Monday, February 27, 2017

Crisis Averted

I walk into the kitchen after dropping the girls off at school. Melina stands near the kitchen counter, her eyes brimming with tears as she fights to keep it all together.

"What's the matter?" I ask her. I have to wonder what the heck could have gone wrong in the six minutes I've been gone. Right before I left, she'd been happily reading her book.

"I don't like this part of my shirt." She reaches inside her T-shirt and pulls on the back of the appliqué. "It's scratching me."

"Okay, well, you can leave it like that or you can go change your shirt." I feel like spitting my words. The cat had me up early. I'm too tired to deal with a this issue today.

"But I like this shirt." She blinks away a few tears.

"I know, but I can't do anything about it now. Either wear it or don't. You need to get to school."

I don't roll my eyes, even though I'm tempted, because I don't want Melina to think I don't care about her and her feelings. But sweet bacon crackers! I thought we'd grown out of this stage a long time ago, about the time when the seams of every single pair of socks we owned stopped bothering her.

Melina skips off, runs up the stairs, and grabs a new shirt. She and I both know she's not done.
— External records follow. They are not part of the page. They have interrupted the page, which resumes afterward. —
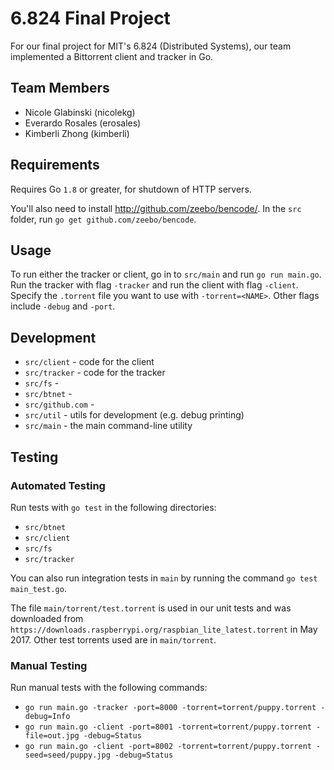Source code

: # 6.824 Final Project
For our final project for MIT's 6.824 (Distributed Systems), our team implemented a Bittorrent client and tracker in Go. 

## Team Members
* Nicole Glabinski (nicolekg)
* Everardo Rosales (erosales)
* Kimberli Zhong (kimberli)

## Requirements
Requires Go `1.8` or greater, for shutdown of HTTP servers.

You'll also need to install http://github.com/zeebo/bencode/. In the `src` folder, run `go get github.com/zeebo/bencode`.

## Usage
To run either the tracker or client, go in to `src/main` and run `go run main.go`. Run the tracker with flag `-tracker` and run the client with flag `-client`. Specify the `.torrent` file you want to use with `-torrent=<NAME>`. Other flags include `-debug` and `-port`. 

## Development
* `src/client` - code for the client
* `src/tracker` - code for the tracker
* `src/fs` - 
* `src/btnet` - 
* `src/github.com` - 
* `src/util` - utils for development (e.g. debug printing)
* `src/main` - the main command-line utility

## Testing
### Automated Testing
Run tests with `go test` in the following directories:
* `src/btnet`
* `src/client`
* `src/fs`
* `src/tracker`

You can also run integration tests in `main` by running the command `go test main_test.go`.

The file `main/torrent/test.torrent` is used in our unit tests and was downloaded from `https://downloads.raspberrypi.org/raspbian_lite_latest.torrent` in May 2017. Other test torrents used are in `main/torrent`.

### Manual Testing
Run manual tests with the following commands:
* `go run main.go -tracker -port=8000 -torrent=torrent/puppy.torrent -debug=Info`
* `go run main.go -client -port=8001 -torrent=torrent/puppy.torrent -file=out.jpg -debug=Status`
* `go run main.go -client -port=8002 -torrent=torrent/puppy.torrent -seed=seed/puppy.jpg -debug=Status`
"I really like this shirt."

In Melinaese, that's "What are you going to do about this and how fast can you do it?"

I stroll over to my trusty computer, look up what I can find on Amazon about fixing this damn T-shirt, and then tell her goodbye as she walks out the door with Tim. Her eyes still glisten with tears, but she'll hold up for most of the day.

But I know my child and her aptitude for tunnel-vision. And when Melina comes back to me at 2:40 p.m., the first thing she will say is, "How can we fix my shirt?"

I'm two steps ahead of her now, though. For I have to go to the store to buy a smoke alarm (because we certainly want to avert that sort of crisis), and I know that in and among the craft items there, I will find something that can help. And sure enough, I do.

Once I'm home, I grab the shirt, a pair of scissors, my iron, and the HeatnBond that I bought.

Five minutes later, and voila! We have a fixed shirt, one that hopefully will not scratch the tender skin of my youngest child.

Just another day of averting a crisis around these parts. There's nothing a mother can't do, I tell you. Nothing.